To preserve the complexity of his experience, Finch avoids making images, with their implications of closure or union with nature, but rather arranges color samples on white grounds, where the intervening spaces leave room for imagination. With the exception of a wonderful rendering of cumulus clouds in Scotch tape, images per se only appear here as ghostly photographic reflections: Waking Dream (2018), a series of photographs taken at nightfall, records the gradual emergence of objects reflected in Finch’s studio window, while Reflection Study (Kenrokuen) (2017) records layered reflections like Monet’s waterlilies in a Japanese pond. In the absence of images, Finch resorts to codes. Yellowstone Hike (Clear Lake trail) (2018) documents colors observed on a hike in a series of ready-made Pantone swatches, while Maine Landscape (Atlantic Ocean from Isle au Haut, low tide) (2017) presents color impressions as discrete patches of watercolor. Do the subtle touches of the watercolor brush more truthfully register the intimate impact of sensations? When Finch applies Vladimir Nabokov’s alphabetic color code to the words of a poem by A. R. Ammons in Word Rain (Tertiaries) (2018), the color patches scattered across the page suggest the everyday blending of language and visual experience in consciousness.

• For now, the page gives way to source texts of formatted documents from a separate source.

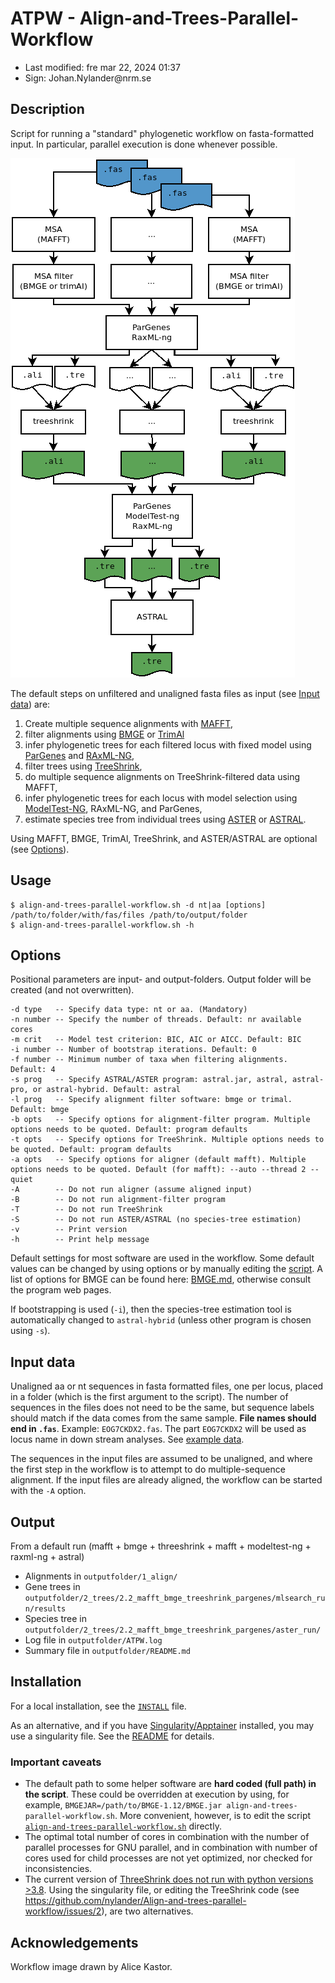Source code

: # ATPW - Align-and-Trees-Parallel-Workflow

- Last modified: fre mar 22, 2024  01:37
- Sign: Johan.Nylander\@nrm.se

## Description

Script for running a "standard" phylogenetic workflow on fasta-formatted input.
In particular, parallel execution is done whenever possible.

![Workflow](img/workflow.png)

The default steps on unfiltered and unaligned fasta files as input (see [Input
data](#input-data)) are:

1. Create multiple sequence alignments with
   [MAFFT](https://mafft.cbrc.jp/alignment/software/),
2. filter alignments using
   [BMGE](https://bmcecolevol.biomedcentral.com/articles/10.1186/1471-2148-10-210)
   or [TrimAl](https://github.com/inab/trimal)
3. infer phylogenetic trees for each filtered locus with fixed model using
   [ParGenes](https://github.com/BenoitMorel/ParGenes) and
   [RAxML-NG](https://github.com/amkozlov/raxml-ng),
4. filter trees using [TreeShrink](https://github.com/uym2/TreeShrink),
5. do multiple sequence alignments on TreeShrink-filtered data using MAFFT,
6. infer phylogenetic trees for each locus with model selection using
   [ModelTest-NG](https://github.com/ddarriba/modeltest), RAxML-NG, and
   ParGenes,
7. estimate species tree from individual trees using
   [ASTER](https://github.com/chaoszhang/ASTER) or
   [ASTRAL](https://github.com/smirarab/ASTRAL).

Using MAFFT, BMGE, TrimAl, TreeShrink, and ASTER/ASTRAL are optional (see
[Options](#options)).

## Usage

    $ align-and-trees-parallel-workflow.sh -d nt|aa [options] /path/to/folder/with/fas/files /path/to/output/folder
    $ align-and-trees-parallel-workflow.sh -h

## Options

Positional parameters are input- and output-folders. Output folder will be created (and not overwritten).

    -d type   -- Specify data type: nt or aa. (Mandatory)
    -n number -- Specify the number of threads. Default: nr available cores
    -m crit   -- Model test criterion: BIC, AIC or AICC. Default: BIC
    -i number -- Number of bootstrap iterations. Default: 0
    -f number -- Minimum number of taxa when filtering alignments. Default: 4
    -s prog   -- Specify ASTRAL/ASTER program: astral.jar, astral, astral-pro, or astral-hybrid. Default: astral
    -l prog   -- Specify alignment filter software: bmge or trimal. Default: bmge
    -b opts   -- Specify options for alignment-filter program. Multiple options needs to be quoted. Default: program defaults
    -t opts   -- Specify options for TreeShrink. Multiple options needs to be quoted. Default: program defaults
    -a opts   -- Specify options for aligner (default mafft). Multiple options needs to be quoted. Default (for mafft): --auto --thread 2 --quiet
    -A        -- Do not run aligner (assume aligned input)
    -B        -- Do not run alignment-filter program
    -T        -- Do not run TreeShrink
    -S        -- Do not run ASTER/ASTRAL (no species-tree estimation)
    -v        -- Print version
    -h        -- Print help message

Default settings for most software are used in the workflow. Some default
values can be changed by using options or by manually editing the
[script](src/align-and-trees-parallel-workflow.sh). A list of options for BMGE
can be found here: [BMGE.md](doc/BMGE.md), otherwise consult the program web
pages.

If bootstrapping is used (`-i`), then the species-tree estimation tool is
automatically changed to `astral-hybrid` (unless other program is chosen using
`-s`).

## Input data

Unaligned aa or nt sequences in fasta formatted files, one per locus, placed in
a folder (which is the first argument to the script). The number of sequences
in the files does not need to be the same, but sequence labels should match if
the data comes from the same sample.  **File names should end in `.fas`**.
Example: `EOG7CKDX2.fas`.  The part `EOG7CKDX2` will be used as locus name in
down stream analyses. See [example data](data).

The sequences in the input files are assumed to be unaligned, and where the
first step in the workflow is to attempt to do multiple-sequence alignment.  If
the input files are already aligned, the workflow can be started with the
`-A` option.

## Output

From a default run (mafft + bmge + threeshrink + mafft + modeltest-ng + raxml-ng +
astral)

- Alignments in `outputfolder/1_align/`
- Gene trees in
  `outputfolder/2_trees/2.2_mafft_bmge_treeshrink_pargenes/mlsearch_run/results`
- Species tree in
  `outputfolder/2_trees/2.2_mafft_bmge_treeshrink_pargenes/aster_run/` 
- Log file in `outputfolder/ATPW.log`
- Summary file in `outputfolder/README.md`

## Installation

For a local installation, see the [`INSTALL`](INSTALL) file.

As an alternative, and if you have
[Singularity/Apptainer](https://apptainer.org) installed, you may use a
singularity file. See the [README](singularity/README.md) for details.

### Important caveats

* The default path to some helper software are **hard coded (full path) in the
  script**. These could be overridden at execution by using, for example,
  `BMGEJAR=/path/to/BMGE-1.12/BMGE.jar align-and-trees-parallel-workflow.sh`.
  More convenient, however, is to edit the script
  [`align-and-trees-parallel-workflow.sh`](src/align-and-trees-parallel-workflow.sh)
  directly.
* The optimal total number of cores in combination with the number of parallel
  processes for GNU parallel, and in combination with number of cores used for
  child processes are not yet optimized, nor checked for inconsistencies.
* The current version of [ThreeShrink does not run with python versions
  \>3.8](https://github.com/uym2/TreeShrink/issues/33). Using the singularity
  file, or editing the TreeShrink code (see
  <https://github.com/nylander/Align-and-trees-parallel-workflow/issues/2>),
  are two alternatives.

## Acknowledgements

Workflow image drawn by Alice Kastor.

Like Robert Smithson’s “Non-Sites,” these works offer surrogate experiences, where colors float in disembodied arrays, but—as in Proust’s “patch of yellow wall”—colors can attain perceptual immanence, constitutive of the self, in privileged encounters. Finch’s immersive installation of 2,983 hand-painted blue squares at the National September 11 Memorial Museum, for example, asks viewers to recall the exact blue of the sky that day, and endows each blue with a metonymic connection to a life lost. At Berggruen, RGB (My first color memory) (2018) seeks, more modestly, to recreate the blue of a childhood toy. Rather than juxtaposing samples, Finch orchestrates hundreds of glowing dots of red, blue, and green in a lightbox, modelling the physiological response of sensors in the retina. Harking back to Georges Seurat’s efforts to rationalize vision (as if Seurat had painted monochromes), it presents color as a complex, integrated electronic impulse, yet without the French painter’s somber, material density.

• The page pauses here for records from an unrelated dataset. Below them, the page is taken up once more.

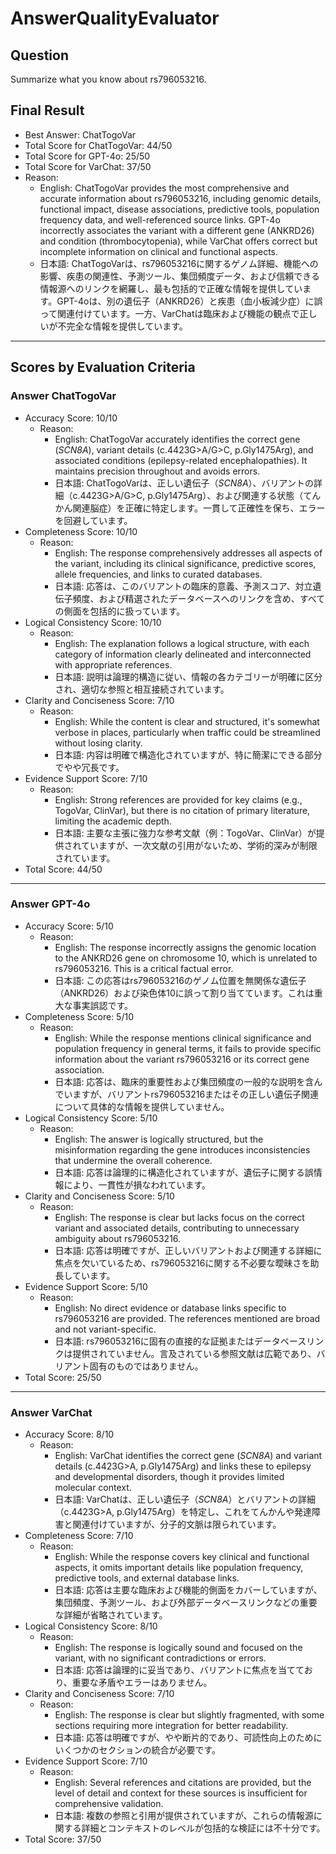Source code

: # AnswerQualityEvaluator

## Question

Summarize what you know about rs796053216.

## Final Result

- Best Answer: ChatTogoVar
- Total Score for ChatTogoVar: 44/50
- Total Score for GPT-4o: 25/50
- Total Score for VarChat: 37/50
- Reason:
  - English: ChatTogoVar provides the most comprehensive and accurate information about rs796053216, including genomic details, functional impact, disease associations, predictive tools, population frequency data, and well-referenced source links. GPT-4o incorrectly associates the variant with a different gene (ANKRD26) and condition (thrombocytopenia), while VarChat offers correct but incomplete information on clinical and functional aspects.
  - 日本語: ChatTogoVarは、rs796053216に関するゲノム詳細、機能への影響、疾患の関連性、予測ツール、集団頻度データ、および信頼できる情報源へのリンクを網羅し、最も包括的で正確な情報を提供しています。GPT-4oは、別の遺伝子（ANKRD26）と疾患（血小板減少症）に誤って関連付けています。一方、VarChatは臨床および機能の観点で正しいが不完全な情報を提供しています。

---

## Scores by Evaluation Criteria

### Answer ChatTogoVar
- Accuracy Score: 10/10
  - Reason: 
    - English: ChatTogoVar accurately identifies the correct gene (*SCN8A*), variant details (c.4423G>A/G>C, p.Gly1475Arg), and associated conditions (epilepsy-related encephalopathies). It maintains precision throughout and avoids errors.
    - 日本語: ChatTogoVarは、正しい遺伝子（*SCN8A*）、バリアントの詳細（c.4423G>A/G>C, p.Gly1475Arg）、および関連する状態（てんかん関連脳症）を正確に特定します。一貫して正確性を保ち、エラーを回避しています。
- Completeness Score: 10/10
  - Reason: 
    - English: The response comprehensively addresses all aspects of the variant, including its clinical significance, predictive scores, allele frequencies, and links to curated databases.
    - 日本語: 応答は、このバリアントの臨床的意義、予測スコア、対立遺伝子頻度、および精選されたデータベースへのリンクを含め、すべての側面を包括的に扱っています。
- Logical Consistency Score: 10/10
  - Reason: 
    - English: The explanation follows a logical structure, with each category of information clearly delineated and interconnected with appropriate references.
    - 日本語: 説明は論理的構造に従い、情報の各カテゴリーが明確に区分され、適切な参照と相互接続されています。
- Clarity and Conciseness Score: 7/10
  - Reason: 
    - English: While the content is clear and structured, it's somewhat verbose in places, particularly when traffic could be streamlined without losing clarity.
    - 日本語: 内容は明確で構造化されていますが、特に簡潔にできる部分でやや冗長です。
- Evidence Support Score: 7/10
  - Reason: 
    - English: Strong references are provided for key claims (e.g., TogoVar, ClinVar), but there is no citation of primary literature, limiting the academic depth.
    - 日本語: 主要な主張に強力な参考文献（例：TogoVar、ClinVar）が提供されていますが、一次文献の引用がないため、学術的深みが制限されています。
- Total Score: 44/50

---

### Answer GPT-4o
- Accuracy Score: 5/10
  - Reason: 
    - English: The response incorrectly assigns the genomic location to the ANKRD26 gene on chromosome 10, which is unrelated to rs796053216. This is a critical factual error.
    - 日本語: この応答はrs796053216のゲノム位置を無関係な遺伝子（ANKRD26）および染色体10に誤って割り当てています。これは重大な事実誤認です。
- Completeness Score: 5/10
  - Reason: 
    - English: While the response mentions clinical significance and population frequency in general terms, it fails to provide specific information about the variant rs796053216 or its correct gene association.
    - 日本語: 応答は、臨床的重要性および集団頻度の一般的な説明を含んでいますが、バリアントrs796053216またはその正しい遺伝子関連について具体的な情報を提供していません。
- Logical Consistency Score: 5/10
  - Reason: 
    - English: The answer is logically structured, but the misinformation regarding the gene introduces inconsistencies that undermine the overall coherence.
    - 日本語: 応答は論理的に構造化されていますが、遺伝子に関する誤情報により、一貫性が損なわれています。
- Clarity and Conciseness Score: 5/10
  - Reason: 
    - English: The response is clear but lacks focus on the correct variant and associated details, contributing to unnecessary ambiguity about rs796053216.
    - 日本語: 応答は明確ですが、正しいバリアントおよび関連する詳細に焦点を欠いているため、rs796053216に関する不必要な曖昧さを助長しています。
- Evidence Support Score: 5/10
  - Reason: 
    - English: No direct evidence or database links specific to rs796053216 are provided. The references mentioned are broad and not variant-specific.
    - 日本語: rs796053216に固有の直接的な証拠またはデータベースリンクは提供されていません。言及されている参照文献は広範であり、バリアント固有のものではありません。
- Total Score: 25/50

---

### Answer VarChat
- Accuracy Score: 8/10
  - Reason: 
    - English: VarChat identifies the correct gene (*SCN8A*) and variant details (c.4423G>A, p.Gly1475Arg) and links these to epilepsy and developmental disorders, though it provides limited molecular context.
    - 日本語: VarChatは、正しい遺伝子（*SCN8A*）とバリアントの詳細（c.4423G>A, p.Gly1475Arg）を特定し、これをてんかんや発達障害と関連付けていますが、分子的文脈は限られています。
- Completeness Score: 7/10
  - Reason: 
    - English: While the response covers key clinical and functional aspects, it omits important details like population frequency, predictive tools, and external database links.
    - 日本語: 応答は主要な臨床および機能的側面をカバーしていますが、集団頻度、予測ツール、および外部データベースリンクなどの重要な詳細が省略されています。
- Logical Consistency Score: 8/10
  - Reason: 
    - English: The response is logically sound and focused on the variant, with no significant contradictions or errors.
    - 日本語: 応答は論理的に妥当であり、バリアントに焦点を当てており、重要な矛盾やエラーはありません。
- Clarity and Conciseness Score: 7/10
  - Reason: 
    - English: The response is clear but slightly fragmented, with some sections requiring more integration for better readability.
    - 日本語: 応答は明確ですが、やや断片的であり、可読性向上のためにいくつかのセクションの統合が必要です。
- Evidence Support Score: 7/10
  - Reason: 
    - English: Several references and citations are provided, but the level of detail and context for these sources is insufficient for comprehensive validation.
    - 日本語: 複数の参照と引用が提供されていますが、これらの情報源に関する詳細とコンテキストのレベルが包括的な検証には不十分です。
- Total Score: 37/50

In other lightboxes, with artificial light as his medium and freed from external references, Finch indulges in unrestrained color orchestration. Taking inspiration from the color grids of Paul Klee, Finch pursues the Bauhaus integration of technology and intuition, finding in the externalized circuitry of the lightbox an extension of the intuitive, Gestalt-driven networks of his mind. Completely self-referential, Squared Squares (21) (2018) adopts a mathematical problem as an armature: the smallest number of squares that can be inscribed in a square. Here, Finch considered generating colors by algorithm, but when he didn’t like the results he decided on hues of his own. He follows the same intuitive path in Color Test (441), layering Fujitrans to create darker, denser colors, but also without the weight of lived experience.
As though to compensate, Light in an Empty Room (my childhood bedroom) (2018) abandons the lightboxes in favor of homemade technology, to recreate the room where Finch slept as a child. Two windows allow lights with colored filters, positioned outside, to project partially overlapping rectangles onto the inner wall, one representing the warm glow from a neighbor’s house, and the other the blue flicker of the neighbor’s TV. Outside the window, a toy train carrying a flashlight runs in circles, generating intermittent, moving rectangles of white light, which evoke the headlights of passing cars. It takes a few moments for the eyes to adjust to these subtle but evocative monochromes, but they are refreshing and poignant after the uniform, digital brilliance of the lightboxes. Binary Star (Antares) (2018), more light-hearted, lends Finch’s inward turn a cosmic dimension: like splayed, candy-striped light sabers, ten fluorescent fixtures, carefully calibrated with filters, recreate the colored radiation of the paired stars of Antares. Their play of light and shadow on the wall lends astrophysics the aura of childhood fantasy and, as with all the works in this exhibition, bridges the gap between scientific measurement and subjective reverie.